Task
Exact copy, no pictures: take the lines of the listing below from the first through the one containing "# Description".

Data for analysis
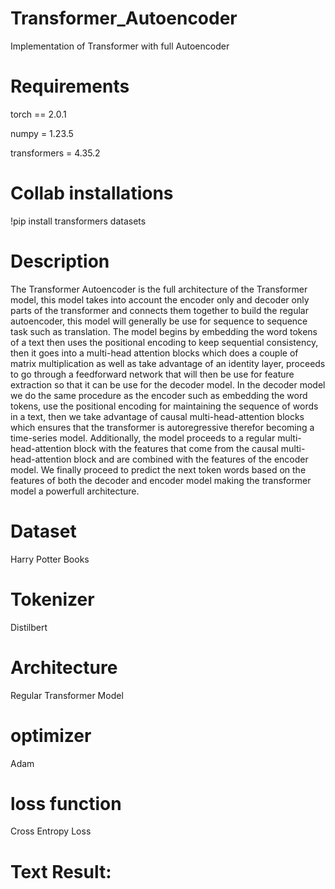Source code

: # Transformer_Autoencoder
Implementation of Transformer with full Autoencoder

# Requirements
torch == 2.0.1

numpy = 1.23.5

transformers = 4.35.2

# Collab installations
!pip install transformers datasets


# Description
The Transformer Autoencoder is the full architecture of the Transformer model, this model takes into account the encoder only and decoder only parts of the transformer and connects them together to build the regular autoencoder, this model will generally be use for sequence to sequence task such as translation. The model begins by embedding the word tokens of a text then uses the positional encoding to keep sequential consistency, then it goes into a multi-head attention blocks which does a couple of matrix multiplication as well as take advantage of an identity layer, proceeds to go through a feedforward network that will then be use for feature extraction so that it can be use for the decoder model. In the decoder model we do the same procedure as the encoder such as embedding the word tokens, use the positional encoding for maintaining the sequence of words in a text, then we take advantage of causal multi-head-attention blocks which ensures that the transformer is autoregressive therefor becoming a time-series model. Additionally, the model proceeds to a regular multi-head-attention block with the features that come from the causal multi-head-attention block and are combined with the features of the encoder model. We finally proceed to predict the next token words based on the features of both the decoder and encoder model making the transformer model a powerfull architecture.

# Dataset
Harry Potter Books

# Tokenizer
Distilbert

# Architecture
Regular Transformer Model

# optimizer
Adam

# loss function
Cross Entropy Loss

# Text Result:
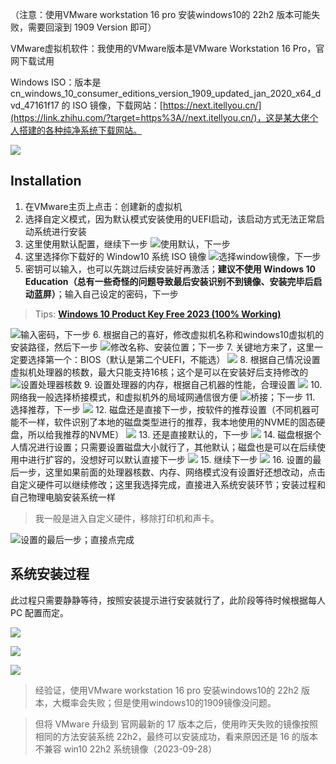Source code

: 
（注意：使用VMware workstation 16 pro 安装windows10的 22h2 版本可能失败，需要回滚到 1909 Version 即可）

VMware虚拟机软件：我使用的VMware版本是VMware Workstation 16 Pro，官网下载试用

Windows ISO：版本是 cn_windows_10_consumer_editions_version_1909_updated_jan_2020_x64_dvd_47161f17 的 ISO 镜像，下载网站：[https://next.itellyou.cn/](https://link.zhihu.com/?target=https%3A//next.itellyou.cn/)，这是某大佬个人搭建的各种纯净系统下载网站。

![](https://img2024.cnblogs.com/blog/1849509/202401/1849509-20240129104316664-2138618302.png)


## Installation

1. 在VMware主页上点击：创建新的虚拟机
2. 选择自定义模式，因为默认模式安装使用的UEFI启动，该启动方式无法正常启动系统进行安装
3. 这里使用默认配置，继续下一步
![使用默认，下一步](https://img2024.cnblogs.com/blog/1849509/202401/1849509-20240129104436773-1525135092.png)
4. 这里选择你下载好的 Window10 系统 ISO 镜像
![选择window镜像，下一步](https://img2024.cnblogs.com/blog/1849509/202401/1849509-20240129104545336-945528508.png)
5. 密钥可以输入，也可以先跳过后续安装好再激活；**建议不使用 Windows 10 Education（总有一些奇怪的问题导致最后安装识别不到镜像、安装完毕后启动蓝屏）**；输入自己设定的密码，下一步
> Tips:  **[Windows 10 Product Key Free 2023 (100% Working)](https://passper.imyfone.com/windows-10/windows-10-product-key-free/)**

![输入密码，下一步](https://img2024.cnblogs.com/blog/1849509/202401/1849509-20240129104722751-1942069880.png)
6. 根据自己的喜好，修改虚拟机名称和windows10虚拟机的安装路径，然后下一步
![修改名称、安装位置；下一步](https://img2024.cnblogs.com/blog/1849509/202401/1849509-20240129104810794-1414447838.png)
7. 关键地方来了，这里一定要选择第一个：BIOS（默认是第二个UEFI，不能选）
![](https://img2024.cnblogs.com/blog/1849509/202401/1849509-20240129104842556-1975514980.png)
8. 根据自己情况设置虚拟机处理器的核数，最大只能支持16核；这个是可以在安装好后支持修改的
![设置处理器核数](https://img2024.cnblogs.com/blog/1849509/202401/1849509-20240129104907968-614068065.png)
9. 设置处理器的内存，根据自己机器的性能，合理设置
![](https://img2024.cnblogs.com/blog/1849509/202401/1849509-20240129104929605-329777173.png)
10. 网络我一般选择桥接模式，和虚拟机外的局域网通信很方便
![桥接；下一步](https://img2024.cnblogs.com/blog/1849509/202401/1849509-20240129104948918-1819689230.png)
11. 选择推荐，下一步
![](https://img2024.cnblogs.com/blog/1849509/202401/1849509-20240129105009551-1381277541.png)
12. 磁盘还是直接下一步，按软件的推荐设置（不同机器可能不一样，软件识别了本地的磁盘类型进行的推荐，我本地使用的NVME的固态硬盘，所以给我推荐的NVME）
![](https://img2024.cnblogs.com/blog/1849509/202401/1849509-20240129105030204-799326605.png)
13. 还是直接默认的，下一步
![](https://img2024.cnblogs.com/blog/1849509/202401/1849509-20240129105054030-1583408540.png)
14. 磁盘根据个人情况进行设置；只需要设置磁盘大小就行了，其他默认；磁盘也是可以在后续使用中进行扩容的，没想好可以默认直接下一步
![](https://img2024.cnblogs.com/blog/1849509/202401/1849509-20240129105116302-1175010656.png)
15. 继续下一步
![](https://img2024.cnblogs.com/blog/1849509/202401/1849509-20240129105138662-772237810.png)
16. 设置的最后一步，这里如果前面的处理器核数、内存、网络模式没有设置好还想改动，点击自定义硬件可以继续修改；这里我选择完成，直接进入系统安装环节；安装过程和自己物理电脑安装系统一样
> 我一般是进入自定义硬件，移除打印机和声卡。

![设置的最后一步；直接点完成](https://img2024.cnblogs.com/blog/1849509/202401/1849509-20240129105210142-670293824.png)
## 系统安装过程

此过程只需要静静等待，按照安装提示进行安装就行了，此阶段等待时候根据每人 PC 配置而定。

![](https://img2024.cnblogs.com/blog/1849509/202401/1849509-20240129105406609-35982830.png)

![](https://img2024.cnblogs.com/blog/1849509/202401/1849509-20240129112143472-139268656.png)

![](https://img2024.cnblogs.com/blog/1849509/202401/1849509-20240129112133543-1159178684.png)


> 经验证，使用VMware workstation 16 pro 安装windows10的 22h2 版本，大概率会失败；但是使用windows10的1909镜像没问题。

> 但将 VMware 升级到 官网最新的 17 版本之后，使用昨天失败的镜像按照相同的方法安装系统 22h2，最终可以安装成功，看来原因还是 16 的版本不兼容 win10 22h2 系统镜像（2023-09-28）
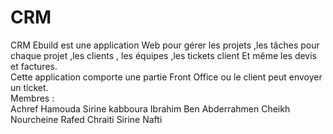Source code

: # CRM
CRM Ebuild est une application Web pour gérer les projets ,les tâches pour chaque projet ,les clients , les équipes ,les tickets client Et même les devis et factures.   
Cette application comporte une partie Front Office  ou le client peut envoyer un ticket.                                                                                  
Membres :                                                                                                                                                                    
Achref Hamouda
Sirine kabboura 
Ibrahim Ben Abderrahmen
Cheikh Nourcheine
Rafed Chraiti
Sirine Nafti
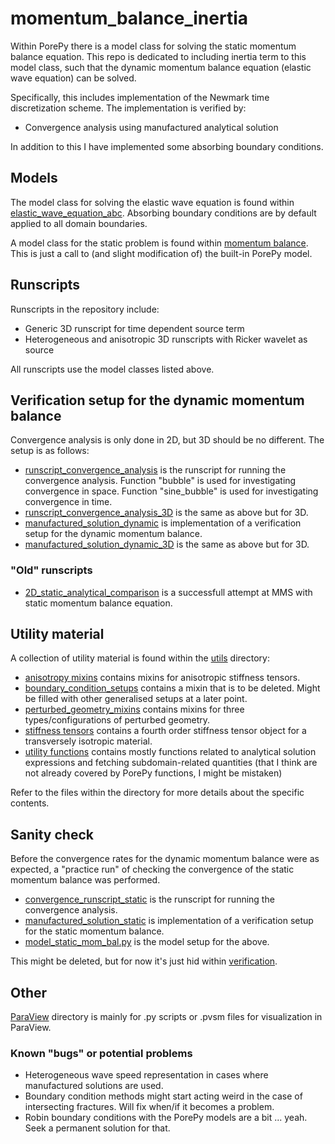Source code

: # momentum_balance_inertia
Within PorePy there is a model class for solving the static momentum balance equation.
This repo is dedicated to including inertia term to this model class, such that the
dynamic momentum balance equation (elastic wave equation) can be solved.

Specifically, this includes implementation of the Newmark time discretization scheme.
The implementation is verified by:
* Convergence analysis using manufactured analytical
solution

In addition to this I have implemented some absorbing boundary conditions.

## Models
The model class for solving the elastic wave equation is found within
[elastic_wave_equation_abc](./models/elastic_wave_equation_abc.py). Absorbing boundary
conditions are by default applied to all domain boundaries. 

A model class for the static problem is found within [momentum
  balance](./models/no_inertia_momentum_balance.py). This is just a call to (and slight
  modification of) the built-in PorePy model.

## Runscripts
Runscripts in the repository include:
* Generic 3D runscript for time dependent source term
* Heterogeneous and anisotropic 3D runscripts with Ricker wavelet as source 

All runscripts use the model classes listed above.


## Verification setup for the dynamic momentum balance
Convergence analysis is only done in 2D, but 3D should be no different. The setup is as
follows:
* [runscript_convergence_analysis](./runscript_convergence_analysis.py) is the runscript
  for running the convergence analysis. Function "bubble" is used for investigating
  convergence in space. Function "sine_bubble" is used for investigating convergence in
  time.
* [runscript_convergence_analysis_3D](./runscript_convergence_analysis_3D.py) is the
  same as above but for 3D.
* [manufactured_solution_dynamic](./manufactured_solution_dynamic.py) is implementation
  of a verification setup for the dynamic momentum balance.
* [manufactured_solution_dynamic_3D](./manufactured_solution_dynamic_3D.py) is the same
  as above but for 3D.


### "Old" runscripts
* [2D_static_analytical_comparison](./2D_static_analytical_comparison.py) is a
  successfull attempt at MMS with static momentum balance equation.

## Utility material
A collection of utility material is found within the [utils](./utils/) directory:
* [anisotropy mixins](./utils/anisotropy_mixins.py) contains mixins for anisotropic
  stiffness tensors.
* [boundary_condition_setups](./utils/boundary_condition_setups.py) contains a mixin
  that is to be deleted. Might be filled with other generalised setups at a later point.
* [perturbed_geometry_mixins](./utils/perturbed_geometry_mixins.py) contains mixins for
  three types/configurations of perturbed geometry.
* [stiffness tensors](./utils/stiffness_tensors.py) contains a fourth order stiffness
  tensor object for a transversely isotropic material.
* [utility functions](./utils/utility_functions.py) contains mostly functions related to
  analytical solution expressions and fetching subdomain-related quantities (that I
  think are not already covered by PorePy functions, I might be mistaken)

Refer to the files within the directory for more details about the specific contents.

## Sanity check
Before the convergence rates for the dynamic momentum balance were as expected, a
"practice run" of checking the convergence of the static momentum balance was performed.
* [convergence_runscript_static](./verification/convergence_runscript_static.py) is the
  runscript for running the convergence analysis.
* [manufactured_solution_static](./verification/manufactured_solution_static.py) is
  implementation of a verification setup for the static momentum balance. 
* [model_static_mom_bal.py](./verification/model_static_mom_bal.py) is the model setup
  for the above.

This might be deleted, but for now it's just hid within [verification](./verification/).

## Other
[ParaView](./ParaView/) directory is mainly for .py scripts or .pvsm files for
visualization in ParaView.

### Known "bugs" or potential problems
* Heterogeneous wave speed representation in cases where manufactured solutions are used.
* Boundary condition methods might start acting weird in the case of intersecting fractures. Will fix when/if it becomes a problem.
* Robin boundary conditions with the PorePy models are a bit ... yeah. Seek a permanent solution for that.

Result below
Source code

: # Transformer_Autoencoder
Implementation of Transformer with full Autoencoder

# Requirements
torch == 2.0.1

numpy = 1.23.5

transformers = 4.35.2

# Collab installations
!pip install transformers datasets


# Description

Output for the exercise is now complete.